AI Pisze Kod z Tylnymi Drzwiami — Nawet Nie Zdając Sobie z Tego Sprawy

Niedawne badania ujawniły ukryte niebezpieczeństwo w kodzie pisanym przez generatywną sztuczną inteligencję: modele często „halucynują” komponenty oprogramowania, które w rzeczywistości nie istnieją, tworząc potencjalne bramy do cyberataków. Naukowcy z Uniwersytetu Teksasu w San Antonio przeanalizowali 576 000 fragmentów kodu wygenerowanych przez 16 popularnych modeli AI, w tym GPT-4 i Claude. W 19,7% przypadków kod zawierał odniesienia do fałszywych bibliotek — łącznie około 440 000 nieprawidłowych zależności.
Hakerzy mogą to wykorzystać, rejestrując pakiety o nazwach, które AI często wymyśla przez pomyłkę i wypełniając je złośliwym kodem.

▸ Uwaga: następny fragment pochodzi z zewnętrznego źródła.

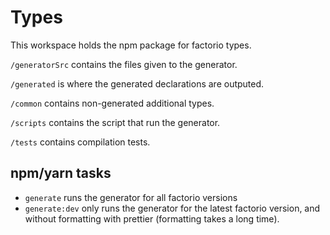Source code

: # Types

This workspace holds the npm package for factorio types.

`/generatorSrc` contains the files given to the generator.

`/generated` is where the generated declarations are outputed.

`/common` contains non-generated additional types.

`/scripts` contains the script that run the generator.

`/tests` contains compilation tests.

## npm/yarn tasks

- `generate` runs the generator for all factorio versions
- `generate:dev` only runs the generator for the latest factorio version, and without formatting with prettier (formatting takes a long time).

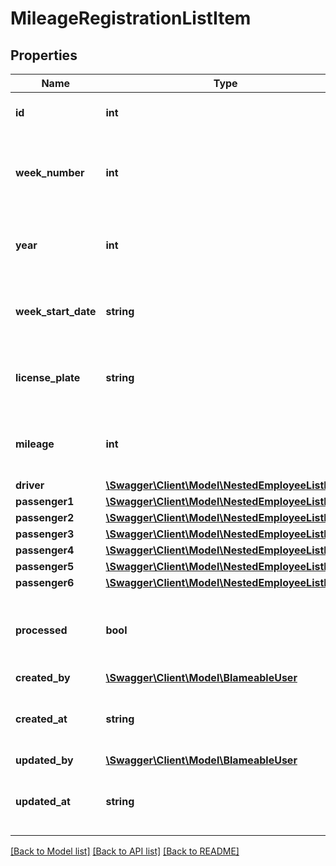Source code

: # MileageRegistrationListItem

## Properties
Name | Type | Description | Notes
------------ | ------------- | ------------- | -------------
**id** | **int** | ID of the mileage registration. | [optional] 
**week_number** | **int** | (deprecated) The weeknumber the mileage registration applies to. | [optional] 
**year** | **int** | (deprecated) The year the mileage registration applies to. | [optional] 
**week_start_date** | **string** | The start date, in Y-m-d, of the week this entry is for. | [optional] 
**license_plate** | **string** | The licence plate that belongs to this milage registration. | [optional] 
**mileage** | **int** | The mileage associated with this mileage registration | [optional] 
**driver** | [**\Swagger\Client\Model\NestedEmployeeListItem**](NestedEmployeeListItem.md) |  | [optional] 
**passenger1** | [**\Swagger\Client\Model\NestedEmployeeListItem**](NestedEmployeeListItem.md) |  | [optional] 
**passenger2** | [**\Swagger\Client\Model\NestedEmployeeListItem**](NestedEmployeeListItem.md) |  | [optional] 
**passenger3** | [**\Swagger\Client\Model\NestedEmployeeListItem**](NestedEmployeeListItem.md) |  | [optional] 
**passenger4** | [**\Swagger\Client\Model\NestedEmployeeListItem**](NestedEmployeeListItem.md) |  | [optional] 
**passenger5** | [**\Swagger\Client\Model\NestedEmployeeListItem**](NestedEmployeeListItem.md) |  | [optional] 
**passenger6** | [**\Swagger\Client\Model\NestedEmployeeListItem**](NestedEmployeeListItem.md) |  | [optional] 
**processed** | **bool** | Whether or not the mileage registration is processed. | [optional] 
**created_by** | [**\Swagger\Client\Model\BlameableUser**](BlameableUser.md) |  | [optional] 
**created_at** | **string** | The creation date of the object in ATOM/ISO-8601 format | [optional] 
**updated_by** | [**\Swagger\Client\Model\BlameableUser**](BlameableUser.md) |  | [optional] 
**updated_at** | **string** | The creation date of the object in ATOM/ISO-8601 format | [optional] 

[[Back to Model list]](../README.md#documentation-for-models) [[Back to API list]](../README.md#documentation-for-api-endpoints) [[Back to README]](../README.md)



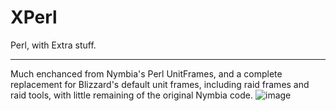 # XPerl

Perl, with Extra stuff. 

---

Much enchanced from Nymbia's Perl UnitFrames, and a complete replacement for Blizzard's default unit frames, including raid frames and raid tools, with little remaining of the original Nymbia code.
![image](https://github.com/endless-addons/XPerl/assets/46463908/648a60a7-d506-46c5-8a58-46dd11faac47)
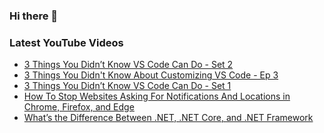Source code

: ### Hi there 👋


<!--
**benrick/benrick** is a ✨ _special_ ✨ repository because its `README.md` (this file) appears on your GitHub profile.

Here are some ideas to get you started:

- 🔭 I’m currently working on ...
- 🌱 I’m currently learning ...
- 👯 I’m looking to collaborate on ...
- 🤔 I’m looking for help with ...
- 💬 Ask me about ...
- 📫 How to reach me: ...
- 😄 Pronouns: he/him
- ⚡ Fun fact: ...
-->

### Latest YouTube Videos
<!-- BLOG-POST-LIST:START -->
- [3 Things You Didn’t Know VS Code Can Do - Set 2](https://brendoneus.com/post/3-Things-You-Did-Not-Know-VSCode-Can-Do-Part2/)
- [3 Things You Didn&#39;t Know About Customizing VS Code - Ep 3](https://www.youtube.com/watch?v=1eiMpsEWigI)
- [3 Things You Didn’t Know VS Code Can Do - Set 1](https://brendoneus.com/post/3-Things-You-Did-Not-Know-VSCode-Can-Do-Part1/)
- [How To Stop Websites Asking For Notifications And Locations in Chrome, Firefox, and Edge](https://www.youtube.com/watch?v=pHPRgzICsEA)
- [What’s the Difference Between .NET, .NET Core, and .NET Framework](https://brendoneus.com/post/Difference-Between-DotNet-DotNetCore-DotNetFramework/)
<!-- BLOG-POST-LIST:END -->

Jeśli deweloperzy zainstalują te komponenty bez weryfikacji ich autentyczności, złośliwe oprogramowanie dostaje się do systemu. Podczas eksperymentu pakiety testowe o wymyślonych nazwach były pobierane dziesiątki tysięcy razy.
Kluczowe ustalenia:
- Modele open-source (takie jak CodeLlama i DeepSeek) popełniały te błędy 22% czasu — cztery razy więcej niż modele komercyjne (5%). Naukowcy uważają, że wynika to z rozmiaru modelu, przy czym komercyjne AI zazwyczaj mają 10 razy więcej parametrów.
- javascript jest bardziej podatny niż Python: 21% kodu JS miało fałszywe zależności, w porównaniu do 16% w Pythonie. To prawdopodobnie dlatego, że ekosystem JS ma 10 razy więcej pakietów, co utrudnia AI sugerowanie dokładnych.
- Powtarzalność jest poważnym problemem: 43% tych „halucynacji” wystąpiło co najmniej 10 razy. To ułatwia ataki — hakerzy nie muszą zgadywać, wystarczy, że śledzą powszechne błędy typograficzne generowane przez AI.
Ta technika, znana jako Dependency Confusion, działa poprzez zastąpienie legalnego pakietu złośliwym, który ma tę samą nazwę. Na przykład haker publikuje pakiet z trojanem w repozytorium. Jeśli AI zasugeruje go zamiast oficjalnej wersji, a deweloper zainstaluje go bez podwójnego sprawdzenia źródła, system zostaje skompromitowany.
Przy prognozach Microsoftu, że AI napisze 95% całego kodu do 2030 roku, te ustalenia są sygnałem alarmowym. Dopóki sieci neuronowe nie będą w stanie niezawodnie odróżniać fikcji od faktu, ciężar bezpieczeństwa pozostaje zdecydowanie na ludzkich barkach.